Freya went on. ‘He said he was dead and we had to go. We rushed back to the car. He almost fell over, he was trying to get out of there so fast. He . . . he . . . In the car we argued about what we should do. We decided we couldn’t do anything. Tim was dead. It didn’t matter if we called or not.’

Murray said, ‘So you were the girl who found the body.’

‘Yes. Though we didn’t tell anyone. We couldn’t.’

‘Why?’

‘Because it would’ve ruined our lives.’ Freya wept. ‘He was married and I was sixteen, for God’s sake. He had a baby. She was asleep in the car at the time! What do you think would’ve happened?’

Ella said, ‘There’s nothing to be gained in hiding the truth now.’

‘I can’t.’

‘You can.’

‘No.’

‘You have to,’ Ella said, then was struck by a thought. ‘He was bleeding, wasn’t he?’

Freya looked startled.

‘We have his DNA, and we can start going back through your life,’ Ella said. ‘We can go to the papers. It doesn’t have to be a big thing, but we can steer it that way if we have to.’

‘That’s not fair,’ Freya said.

‘Tell that to a family whose seventeen-year-old son never came home from a night out.’

Freya curled up into a ball and put her head on her knees. ‘What will happen to him if I give you his name?’

‘You were sixteen. That’s over the age of consent.’

‘But.’

‘But what?’

‘He was a teacher.’

‘Then that’s different,’ Murray said. ‘He could get eight years.’

‘But I honestly don’t think he knows any more about it than I do. What if we do all this and tell the truth and you get nothing out of it?’

‘That’s the risk you have to take,’ Ella said. ‘Look, we don’t know what he knows till we talk to him. Somebody who saw you two said that another car came soon after, and a man got out and picked something up. We think this might have been the killer, and he’d left something behind and had to come back to get it.’

‘Like what?’

‘That’s what we need to find out.’

‘But I didn’t see anything,’ Freya said. ‘Just grass and sticks and leaves. I don’t think D– he saw anything either.’

D.
‘We need to ask him ourselves,’ Ella said. ‘And we can show both of you scene photos and you might realise then that something is missing.’

‘I don’t want to see them.’

‘It might be necessary.’

Tears ran down Freya’s face. ‘Oh God.’

‘Tell me.’

She closed her eyes.

‘Tell me, Freya.’

She whispered, ‘Dion Entemann.’

Ella knew the name, and in a moment had placed him. ‘The principal of Macquarie Secondary College?’

Freya nodded.

‘What was his position when you were there?’

‘He wasn’t with the school then, he taught an after-school drama group.
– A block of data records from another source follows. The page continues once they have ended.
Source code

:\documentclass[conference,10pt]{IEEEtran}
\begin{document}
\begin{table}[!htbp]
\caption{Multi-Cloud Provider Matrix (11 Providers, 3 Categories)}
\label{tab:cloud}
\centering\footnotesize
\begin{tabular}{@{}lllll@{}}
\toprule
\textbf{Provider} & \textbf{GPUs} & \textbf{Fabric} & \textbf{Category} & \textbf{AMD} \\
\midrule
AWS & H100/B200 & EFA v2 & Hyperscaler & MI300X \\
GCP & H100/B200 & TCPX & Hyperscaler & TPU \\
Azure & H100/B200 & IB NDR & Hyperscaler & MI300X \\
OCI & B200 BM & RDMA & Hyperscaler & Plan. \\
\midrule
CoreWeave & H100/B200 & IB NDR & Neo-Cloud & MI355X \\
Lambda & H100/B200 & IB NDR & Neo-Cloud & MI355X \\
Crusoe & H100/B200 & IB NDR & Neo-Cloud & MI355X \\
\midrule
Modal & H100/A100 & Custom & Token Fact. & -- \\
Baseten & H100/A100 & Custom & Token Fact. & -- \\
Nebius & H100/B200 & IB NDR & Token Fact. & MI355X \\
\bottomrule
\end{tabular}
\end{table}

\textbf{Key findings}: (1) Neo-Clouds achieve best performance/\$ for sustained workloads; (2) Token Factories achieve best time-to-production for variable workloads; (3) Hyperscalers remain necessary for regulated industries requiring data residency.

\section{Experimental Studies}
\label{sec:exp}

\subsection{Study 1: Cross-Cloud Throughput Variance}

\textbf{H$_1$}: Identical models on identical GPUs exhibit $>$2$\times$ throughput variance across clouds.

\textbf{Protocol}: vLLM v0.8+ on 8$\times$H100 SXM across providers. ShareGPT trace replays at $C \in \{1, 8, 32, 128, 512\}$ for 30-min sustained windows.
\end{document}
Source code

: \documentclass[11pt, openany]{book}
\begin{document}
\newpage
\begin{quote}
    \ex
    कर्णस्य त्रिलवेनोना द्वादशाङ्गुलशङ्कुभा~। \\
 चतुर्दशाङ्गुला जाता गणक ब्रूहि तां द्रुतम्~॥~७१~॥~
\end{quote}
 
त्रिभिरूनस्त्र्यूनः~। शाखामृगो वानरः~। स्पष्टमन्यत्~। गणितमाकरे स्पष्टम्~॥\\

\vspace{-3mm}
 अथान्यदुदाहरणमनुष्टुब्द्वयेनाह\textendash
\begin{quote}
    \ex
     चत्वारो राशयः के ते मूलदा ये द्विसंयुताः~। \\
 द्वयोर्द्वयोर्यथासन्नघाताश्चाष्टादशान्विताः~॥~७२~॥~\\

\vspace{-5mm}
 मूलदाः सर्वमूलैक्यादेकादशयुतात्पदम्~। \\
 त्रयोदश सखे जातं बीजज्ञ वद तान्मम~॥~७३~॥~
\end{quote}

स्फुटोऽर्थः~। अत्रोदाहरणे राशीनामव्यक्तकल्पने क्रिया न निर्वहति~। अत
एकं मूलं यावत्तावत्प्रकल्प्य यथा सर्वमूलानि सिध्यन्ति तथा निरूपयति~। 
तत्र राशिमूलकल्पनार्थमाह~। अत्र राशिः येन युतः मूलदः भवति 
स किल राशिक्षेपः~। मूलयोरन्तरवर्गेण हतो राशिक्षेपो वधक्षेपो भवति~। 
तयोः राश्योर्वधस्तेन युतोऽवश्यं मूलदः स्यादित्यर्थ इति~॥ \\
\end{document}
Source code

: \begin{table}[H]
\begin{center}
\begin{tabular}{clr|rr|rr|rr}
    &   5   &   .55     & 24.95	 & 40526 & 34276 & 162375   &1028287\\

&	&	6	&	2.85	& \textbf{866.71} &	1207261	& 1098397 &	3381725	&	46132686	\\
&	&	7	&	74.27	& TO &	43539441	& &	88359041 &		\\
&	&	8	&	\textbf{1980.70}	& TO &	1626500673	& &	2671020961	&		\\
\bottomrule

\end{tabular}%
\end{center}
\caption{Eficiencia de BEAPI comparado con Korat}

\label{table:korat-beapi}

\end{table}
He didn’t push me into anything. I persuaded him.’ She pressed her hands onto her knees. ‘What will happen now?’

‘We’ll go and speak to him,’ Ella said. ‘Our top priority is the murder. The rest we’ll discuss later.’

‘Even if we don’t know anything, we still helped, right? That still counts?’

‘Here’s my card. We’ll be in touch. If you need me before then, just call.’

Freya accepted the card. ‘I’m sorry. Tell them I’m sorry.’

Ella and Murray headed out of the room. In the hallway she saw movement from the corner of her eye. James stood there, his face pale. She turned to the door and followed Murray out, and before she closed it heard James say, ‘Freya, honey, it’s okay.’

Ella kept the car at a high idle while Murray fetched the scene photos from the Unsolved office, then dropped it into gear the second he was back in the passenger seat.